Saturday, November 15, 2008

Courage


I am trying out a new schedule for martial arts. After a stretch where crises at work and home really ate into my time for training, I'm now going four hours a week--an hour Tuesday night, two hours Friday night, and an hour on Saturday.

Last night, I had an hour of intermediate-advance grappling (a new thing for me and my school) and an hour of sparring.

The grappling was fun; I learned a new move, the Darse (Darce? Maybe Steve knows) choke, in which you can use someone's locked arms around your neck against them from side control (I know this is gibberish to traditional martial artists, apologies).

And in sparring, I had an important lesson.

Brandon, a second-degree black belt in my school, is my nemesis. I don't mean that phrase as in he's mean or out to get me or evil or anything. I like Brandon, he's a polite young man in his 20s. He's a great athlete, V-shaped torso, all that. He's really fast, and strong, and he's really, really a challenge for me in sparring.

(A digression: Once I was writing to my friend Wendy about how Brandon was just kicking my tail in an effort to prepare me for a tournament some years back. Her response was classic: "This is great. It's so much more important to get beaten up by a 20-year-old with a V-shaped torso than by paunchy middle-aged men in a meeting at work.")

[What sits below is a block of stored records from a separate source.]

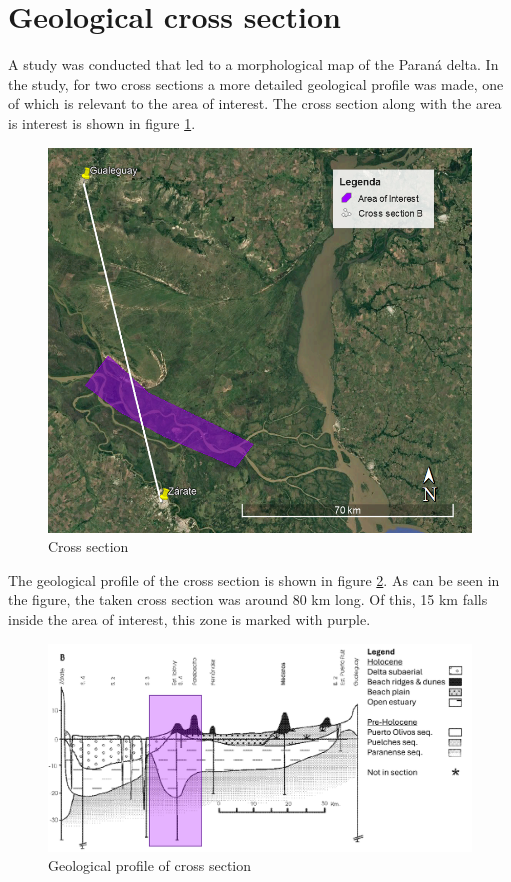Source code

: \section{Geological cross section}
A study was conducted that led to a morphological map of the Paraná delta. In the study, for two cross sections a more detailed geological profile was made, one of which is relevant to the area of interest. The cross section along with the area is interest is shown in figure \ref{fig:crosssectiongeo}.

\begin{figure}[H]
    \centering
    \includegraphics[width=0.75\linewidth]{figures/ch9/CrossSectionB.png}
    \caption{Cross section}
    \label{fig:crosssectiongeo}
\end{figure}

The geological profile of the cross section is shown in figure \ref{fig:geolprofile}. As can be seen in the figure, the taken cross section was around 80 km long. Of this, 15 km falls inside the area of interest, this zone is marked with purple.

\begin{figure}[H]
    \centering
    \includegraphics[width=1\linewidth]{figures/ch9/CrossSectionBResults.png}
    \caption{Geological profile of cross section}
    \label{fig:geolprofile}
\end{figure}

So anyway, Friday night, Brandon several times would slip my jab, move in and throw a flurry of punches. While he's not throwing as hard as he can, the punches do hurt.

My quite natural reaction was to move - walk - backwards, lean away, do anything to get away from the punches.

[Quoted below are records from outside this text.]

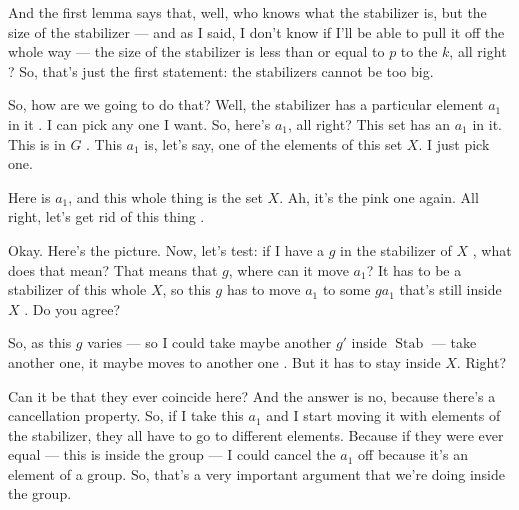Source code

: \begin{proofWrapper}
\begin{speech}[00:07:47 - 00:08:10]
And the first lemma says that, well, who knows what the stabilizer is, but the size of the stabilizer --- and as I said, I don't know if I'll be able to pull it off the whole way --- the size of the stabilizer is less than or equal to $p$ to the $k$, all right ? So, that's just the first statement: the stabilizers cannot be too big.
\end{speech}

\begin{content}
\end{content}

\begin{speech}[00:08:10 - 00:10:03]
So, how are we going to do that? Well, the stabilizer has a particular element $a_1$ in it . I can pick any one I want. So, here's $a_1$, all right? This set has an $a_1$ in it. This is in $G$ . This $a_1$ is, let's say, one of the elements of this set $X$. I just pick one.

Here is $a_1$, and this whole thing is the set $X$. Ah, it's the pink one again. All right, let's get rid of this thing .

Okay. Here's the picture. Now, let's test: if I have a $g$ in the stabilizer of $X$ , what does that mean? That means that $g$, where can it move $a_1$? It has to be a stabilizer of this whole $X$, so this $g$ has to move $a_1$ to some $g a_1$ that's still inside $X$ . Do you agree?

So, as this $g$ varies --- so I could take maybe another $g'$ inside $\operatorname{Stab}$  --- take another one, it maybe moves to another one . But it has to stay inside $X$. Right?

Can it be that they ever coincide here? And the answer is no, because there's a cancellation property. So, if I take this $a_1$ and I start moving it with elements of the stabilizer, they all have to go to different elements. Because if they were ever equal --- this is inside the group --- I could cancel the $a_1$ off because it's an element of a group. So, that's a very important argument that we're doing inside the group.
\end{speech}


\end{proofWrapper}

What my sensei pointed out to me--and to all the other people in class who had the same reaction to his flurries--that we were just opening ourselves up for even more punishment by moving backwards. We were placing ourselves at the far end of his punches, where they have the most power. We were loosening our bodies instead of tightening them. We were opening up and making ourselves more vulnerable.

You can try to do other things, like move to the side. But what he told us to do was grab the mat with our feet, stand our ground, tuck our chin down, protect our head and torso with our arms, and keep our eyes open. When he's in close, his punches won't have as much power. Our bodies and defenses will be closed and tight. And we will be able to look for an opening. A single return punch, even if it doesn't land well, will tend to stop the flurry and make him instinctually move backwards, giving the defender a chance to breathe again. Also, standing your ground can allow you to lock up the person's arms so he can't keep punching.

This is great theory, it all makes sense. What it takes to put into practice is courage.

The characters above are, according to japanese.about.com, kanji for courage.